The rumors were merely a concoction of the media, said Fr. Coyne.

“One journalist says it, others pick it up. The story has a life of its own once it gets started,” he said.

Fr. Coyne was replaced by Argentine Jesuit Fr. Jose Fumes, and went on to become the founding president of the Vatican Observatory Foundation, a position from which he retired in 2011. He is now the McDevitt Distinguished Chair in Religious Philosophy at LeMoyne College in Syracuse, New York, where he teaches general astronomy to undergraduate students.

He said that it was “a coincidence of facts” that his resignation was finally accepted shortly after he criticized Schönborn’s New York Times article in an op-ed of his own published by London’s The Tablet.

“(Cardinal Schönborn’s article) says that neo-Darwinian evolution as a purely random chance process is not compatible with Catholic doctrine,” the priest said. “That’s wrong.
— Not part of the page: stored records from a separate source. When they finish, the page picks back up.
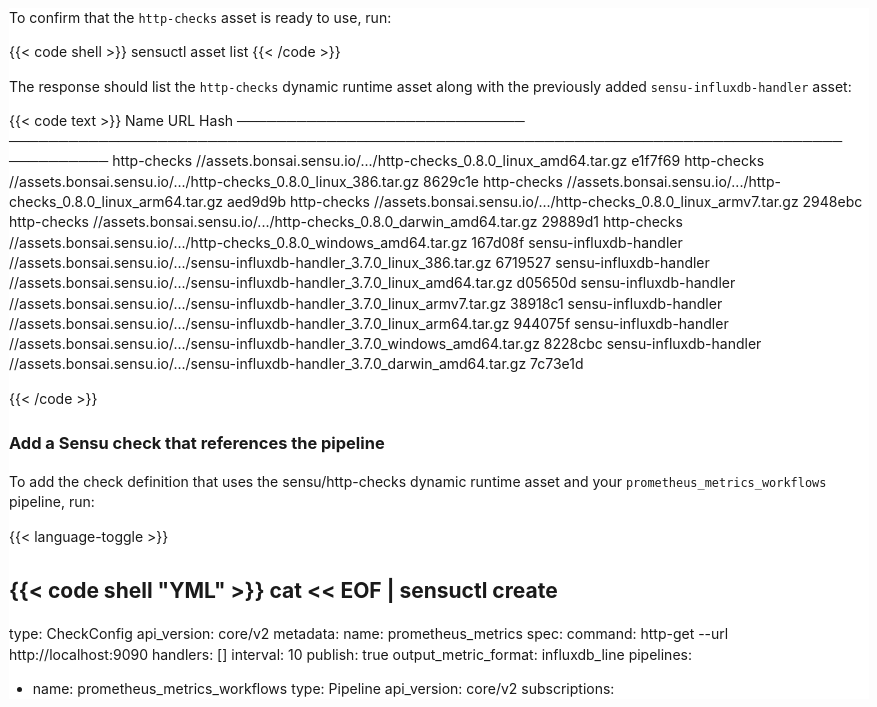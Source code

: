 To confirm that the `http-checks` asset is ready to use, run:

{{< code shell >}}
sensuctl asset list
{{< /code >}}

The response should list the `http-checks` dynamic runtime asset along with the previously added `sensu-influxdb-handler` asset:

{{< code text >}}
             Name                                                     URL                                            Hash
───────────────────────────── ──────────────────────────────────────────────────────────────────────────────────── ──────────
  http-checks                  //assets.bonsai.sensu.io/.../http-checks_0.8.0_linux_amd64.tar.gz                    e1f7f69
  http-checks                  //assets.bonsai.sensu.io/.../http-checks_0.8.0_linux_386.tar.gz                      8629c1e
  http-checks                  //assets.bonsai.sensu.io/.../http-checks_0.8.0_linux_arm64.tar.gz                    aed9d9b
  http-checks                  //assets.bonsai.sensu.io/.../http-checks_0.8.0_linux_armv7.tar.gz                    2948ebc
  http-checks                  //assets.bonsai.sensu.io/.../http-checks_0.8.0_darwin_amd64.tar.gz                   29889d1
  http-checks                  //assets.bonsai.sensu.io/.../http-checks_0.8.0_windows_amd64.tar.gz                  167d08f
  sensu-influxdb-handler       //assets.bonsai.sensu.io/.../sensu-influxdb-handler_3.7.0_linux_386.tar.gz           6719527
  sensu-influxdb-handler       //assets.bonsai.sensu.io/.../sensu-influxdb-handler_3.7.0_linux_amd64.tar.gz         d05650d
  sensu-influxdb-handler       //assets.bonsai.sensu.io/.../sensu-influxdb-handler_3.7.0_linux_armv7.tar.gz         38918c1
  sensu-influxdb-handler       //assets.bonsai.sensu.io/.../sensu-influxdb-handler_3.7.0_linux_arm64.tar.gz         944075f
  sensu-influxdb-handler       //assets.bonsai.sensu.io/.../sensu-influxdb-handler_3.7.0_windows_amd64.tar.gz       8228cbc
  sensu-influxdb-handler       //assets.bonsai.sensu.io/.../sensu-influxdb-handler_3.7.0_darwin_amd64.tar.gz        7c73e1d

{{< /code >}}

### Add a Sensu check that references the pipeline

To add the check definition that uses the sensu/http-checks dynamic runtime asset and your `prometheus_metrics_workflows` pipeline, run:

{{< language-toggle >}}

{{< code shell "YML" >}}
cat << EOF | sensuctl create
---
type: CheckConfig
api_version: core/v2
metadata:
  name: prometheus_metrics
spec:
  command: http-get --url http://localhost:9090
  handlers: []
  interval: 10
  publish: true
  output_metric_format: influxdb_line
  pipelines:
  - name: prometheus_metrics_workflows
    type: Pipeline
    api_version: core/v2
  subscriptions: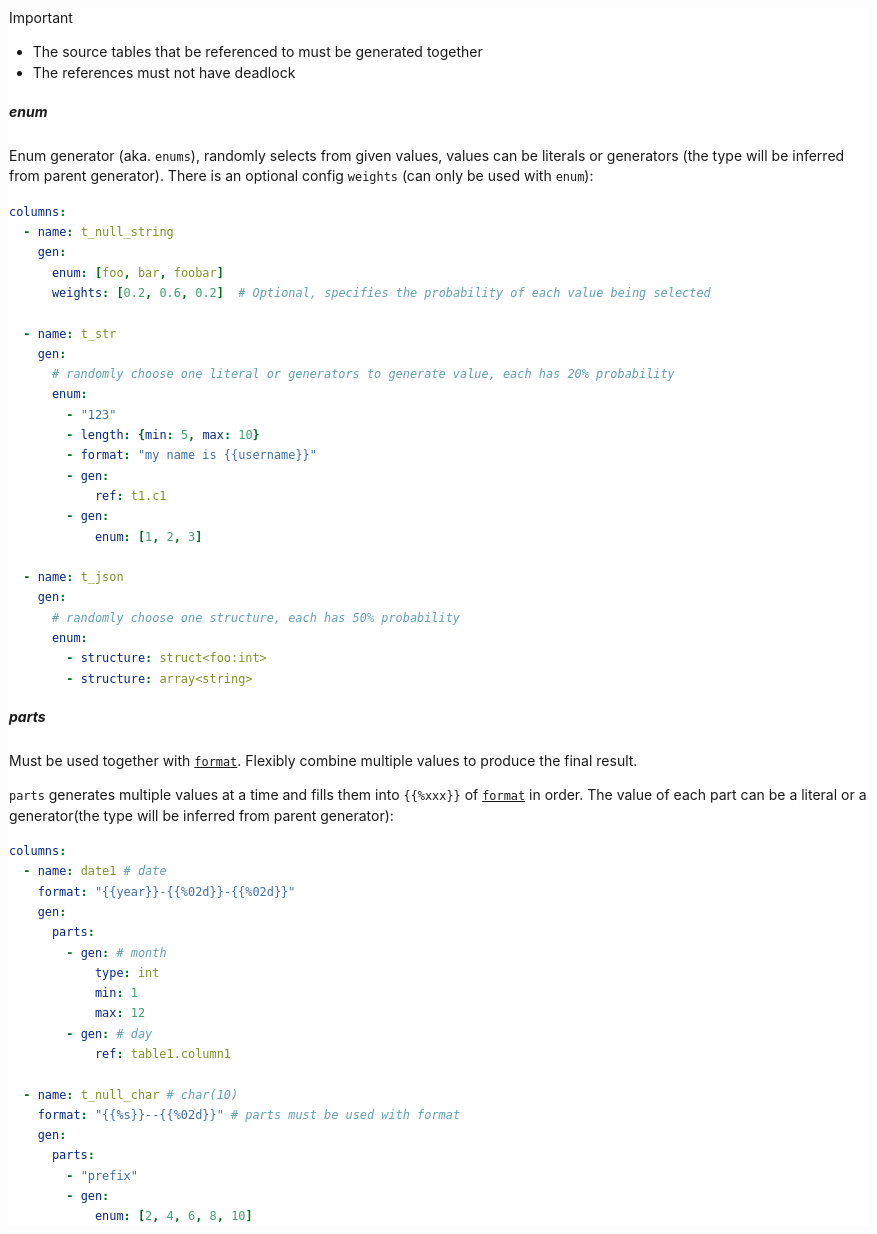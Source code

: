 > [!IMPORTANT]
>
> - The source tables that be referenced to must be generated together
> - The references must not have deadlock

##### enum

Enum generator (aka. `enums`), randomly selects from given values, values can be literals or generators (the type will be inferred from parent generator). There is an optional config `weights` (can only be used with `enum`):

```yaml
columns:
  - name: t_null_string
    gen:
      enum: [foo, bar, foobar]
      weights: [0.2, 0.6, 0.2]  # Optional, specifies the probability of each value being selected

  - name: t_str
    gen:
      # randomly choose one literal or generators to generate value, each has 20% probability
      enum:
        - "123"
        - length: {min: 5, max: 10}
        - format: "my name is {{username}}"
        - gen:
            ref: t1.c1
        - gen:
            enum: [1, 2, 3]

  - name: t_json
    gen:
      # randomly choose one structure, each has 50% probability
      enum:
        - structure: struct<foo:int>
        - structure: array<string>
```

##### parts

Must be used together with [`format`](#format). Flexibly combine multiple values ​to produce the final result.

`parts` generates multiple values ​at a time and fills them into `{{%xxx}}` of [`format`](#format) in order. The value of each part can be a literal or a generator(the type will be inferred from parent generator):

```yaml
columns:
  - name: date1 # date
    format: "{{year}}-{{%02d}}-{{%02d}}"
    gen:
      parts:
        - gen: # month
            type: int
            min: 1
            max: 12
        - gen: # day
            ref: table1.column1

  - name: t_null_char # char(10)
    format: "{{%s}}--{{%02d}}" # parts must be used with format
    gen:
      parts:
        - "prefix"
        - gen:
            enum: [2, 4, 6, 8, 10]
```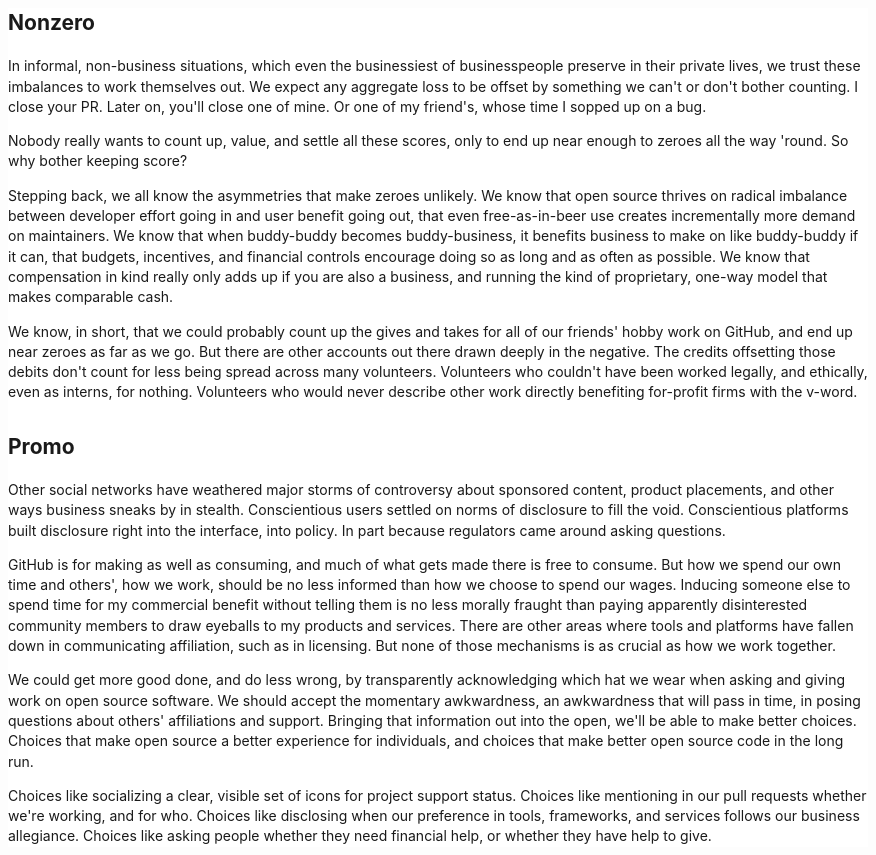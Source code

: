 ## Nonzero

In informal, non-business situations, which even the businessiest of businesspeople preserve in their private lives, we trust these imbalances to work themselves out.  We expect any aggregate loss to be offset by something we can't or don't bother counting.  I close your PR.  Later on, you'll close one of mine.  Or one of my friend's, whose time I sopped up on a bug.

Nobody really wants to count up, value, and settle all these scores, only to end up near enough to zeroes all the way 'round.  So why bother keeping score?

Stepping back, we all know the asymmetries that make zeroes unlikely.  We know that open source thrives on radical imbalance between developer effort going in and user benefit going out, that even free-as-in-beer use creates incrementally more demand on maintainers.  We know that when buddy-buddy becomes buddy-business, it benefits business to make on like buddy-buddy if it can, that budgets, incentives, and financial controls encourage doing so as long and as often as possible.  We know that compensation in kind really only adds up if you are also a business, and running the kind of proprietary, one-way model that makes comparable cash.

We know, in short, that we could probably count up the gives and takes for all of our friends' hobby work on GitHub, and end up near zeroes as far as we go.  But there are other accounts out there drawn deeply in the negative.  The credits offsetting those debits don't count for less being spread across many volunteers.  Volunteers who couldn't have been worked legally, and ethically, even as interns, for nothing.  Volunteers who would never describe other work directly benefiting for-profit firms with the v-word.

## Promo

Other social networks have weathered major storms of controversy about sponsored content, product placements, and other ways business sneaks by in stealth.  Conscientious users settled on norms of disclosure to fill the void.  Conscientious platforms built disclosure right into the interface, into policy.  In part because regulators came around asking questions.

GitHub is for making as well as consuming, and much of what gets made there is free to consume.  But how we spend our own time and others', how we work, should be no less informed than how we choose to spend our wages.  Inducing someone else to spend time for my commercial benefit without telling them is no less morally fraught than paying apparently disinterested community members to draw eyeballs to my products and services.  There are other areas where tools and platforms have fallen down in communicating affiliation, such as in licensing.  But none of those mechanisms is as crucial as how we work together.

We could get more good done, and do less wrong, by transparently acknowledging which hat we wear when asking and giving work on open source software.  We should accept the momentary awkwardness, an awkwardness that will pass in time, in posing questions about others' affiliations and support.  Bringing that information out into the open, we'll be able to make better choices.  Choices that make open source a better experience for individuals, and choices that make better open source code in the long run.

Choices like socializing a clear, visible set of icons for project support status.  Choices like mentioning in our pull requests whether we're working, and for who.  Choices like disclosing when our preference in tools, frameworks, and services follows our business allegiance.  Choices like asking people whether they need financial help, or whether they have help to give.
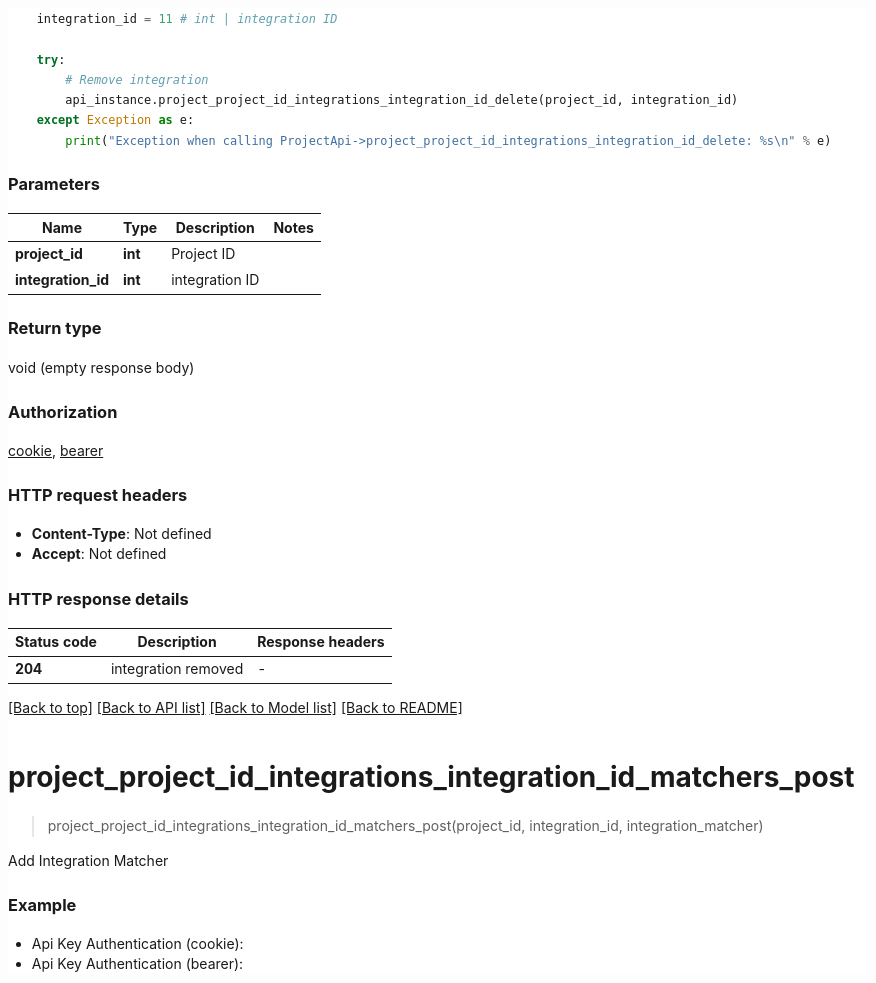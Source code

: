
 ```python
    integration_id = 11 # int | integration ID

    try:
        # Remove integration
        api_instance.project_project_id_integrations_integration_id_delete(project_id, integration_id)
    except Exception as e:
        print("Exception when calling ProjectApi->project_project_id_integrations_integration_id_delete: %s\n" % e)
```



### Parameters


Name | Type | Description  | Notes
------------- | ------------- | ------------- | -------------
 **project_id** | **int**| Project ID | 
 **integration_id** | **int**| integration ID | 

### Return type

void (empty response body)

### Authorization

[cookie](../README.md#cookie), [bearer](../README.md#bearer)

### HTTP request headers

 - **Content-Type**: Not defined
 - **Accept**: Not defined

### HTTP response details

| Status code | Description | Response headers |
|-------------|-------------|------------------|
**204** | integration removed |  -  |

[[Back to top]](#) [[Back to API list]](../README.md#documentation-for-api-endpoints) [[Back to Model list]](../README.md#documentation-for-models) [[Back to README]](../README.md)

# **project_project_id_integrations_integration_id_matchers_post**
> project_project_id_integrations_integration_id_matchers_post(project_id, integration_id, integration_matcher)

Add Integration Matcher

### Example

* Api Key Authentication (cookie):
* Api Key Authentication (bearer):

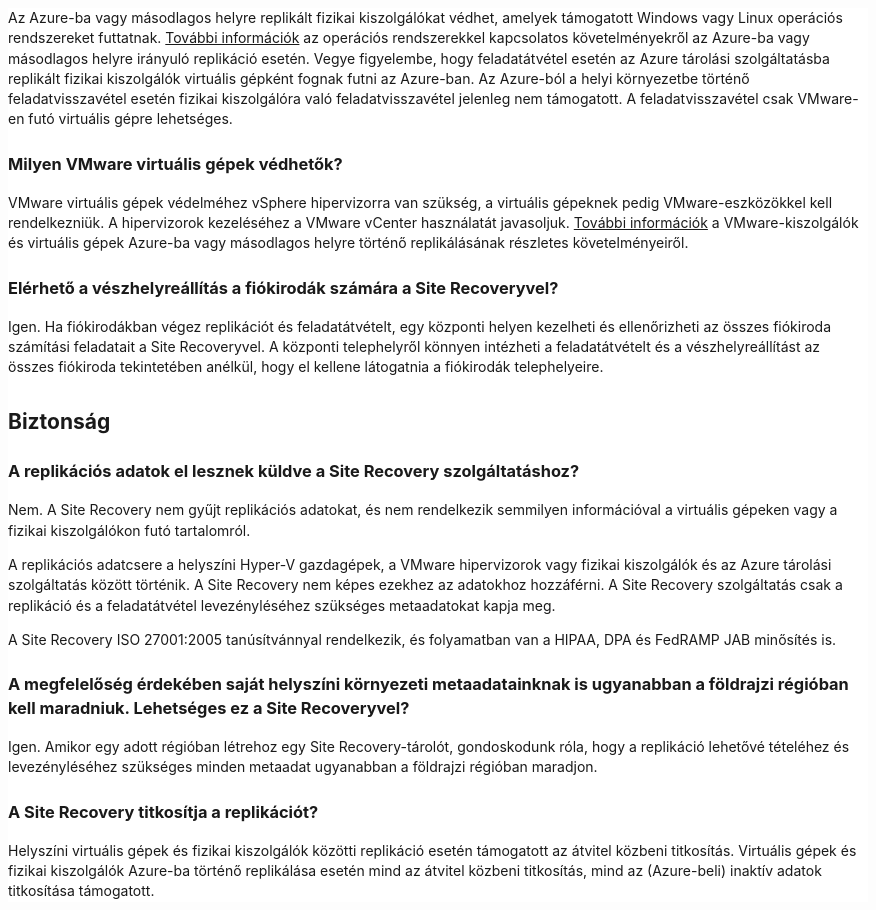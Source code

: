 Az Azure-ba vagy másodlagos helyre replikált fizikai kiszolgálókat védhet, amelyek támogatott Windows vagy Linux operációs rendszereket futtatnak. [További információk](site-recovery-vmware-to-azure-classic.md#before-you-start-deployment) az operációs rendszerekkel kapcsolatos követelményekről az Azure-ba vagy másodlagos helyre irányuló replikáció esetén. Vegye figyelembe, hogy feladatátvétel esetén az Azure tárolási szolgáltatásba replikált fizikai kiszolgálók virtuális gépként fognak futni az Azure-ban. Az Azure-ból a helyi környezetbe történő feladatvisszavétel esetén fizikai kiszolgálóra való feladatvisszavétel jelenleg nem támogatott. A feladatvisszavétel csak VMware-en futó virtuális gépre lehetséges.

### Milyen VMware virtuális gépek védhetők?

VMware virtuális gépek védelméhez vSphere hipervizorra van szükség, a virtuális gépeknek pedig VMware-eszközökkel kell rendelkezniük. A hipervizorok kezeléséhez a VMware vCenter használatát javasoljuk. [További információk](site-recovery-vmware-to-azure-classic.md#before-you-start-deployment) a VMware-kiszolgálók és virtuális gépek Azure-ba vagy másodlagos helyre történő replikálásának részletes követelményeiről.

### Elérhető a vészhelyreállítás a fiókirodák számára a Site Recoveryvel?

Igen. Ha fiókirodákban végez replikációt és feladatátvételt, egy központi helyen kezelheti és ellenőrizheti az összes fiókiroda számítási feladatait a Site Recoveryvel. A központi telephelyről könnyen intézheti a feladatátvételt és a vészhelyreállítást az összes fiókiroda tekintetében anélkül, hogy el kellene látogatnia a fiókirodák telephelyeire. 

## Biztonság


### A replikációs adatok el lesznek küldve a Site Recovery szolgáltatáshoz?

Nem. A Site Recovery nem gyűjt replikációs adatokat, és nem rendelkezik semmilyen információval a virtuális gépeken vagy a fizikai kiszolgálókon futó tartalomról.

A replikációs adatcsere a helyszíni Hyper-V gazdagépek, a VMware hipervizorok vagy fizikai kiszolgálók és az Azure tárolási szolgáltatás között történik.  A Site Recovery nem képes ezekhez az adatokhoz hozzáférni. A Site Recovery szolgáltatás csak a replikáció és a feladatátvétel levezényléséhez szükséges metaadatokat kapja meg. 

A Site Recovery ISO 27001:2005 tanúsítvánnyal rendelkezik, és folyamatban van a HIPAA, DPA és FedRAMP JAB minősítés is.

### A megfelelőség érdekében saját helyszíni környezeti metaadatainknak is ugyanabban a földrajzi régióban kell maradniuk. Lehetséges ez a Site Recoveryvel?

Igen. Amikor egy adott régióban létrehoz egy Site Recovery-tárolót, gondoskodunk róla, hogy a replikáció lehetővé tételéhez és levezényléséhez szükséges minden metaadat ugyanabban a földrajzi régióban maradjon.

### A Site Recovery titkosítja a replikációt?
Helyszíni virtuális gépek és fizikai kiszolgálók közötti replikáció esetén támogatott az átvitel közbeni titkosítás. Virtuális gépek és fizikai kiszolgálók Azure-ba történő replikálása esetén mind az átvitel közbeni titkosítás, mind az (Azure-beli) inaktív adatok titkosítása támogatott.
It’s not incompatible with Catholic doctrine. It simply isn’t.”

Fr. Coyne calls the theory of intelligent design “a religious movement posing as science and it does no good for either” and asserts that a study of evolution can “enrich” religious faith, and vice versa.

“(Consider) the inevitable necessary suffering involved in evolution. We have to have hurricanes, we have to have tornadoes, and, in fact, sad to say, we have to have leukemia. If you’re going to take the knowledge of genetic development seriously, we would not be here if there were not also leukemia,” he said.

“Can you get a deeper understanding of all that suffering that we know is in nature from your theology? That God himself suffered in his Son? That God emptied himself, as we say in theology – he didn’t hold on to his power. Does that help us get a deeper understanding of what we know about biological evolution? To me, it certainly does.”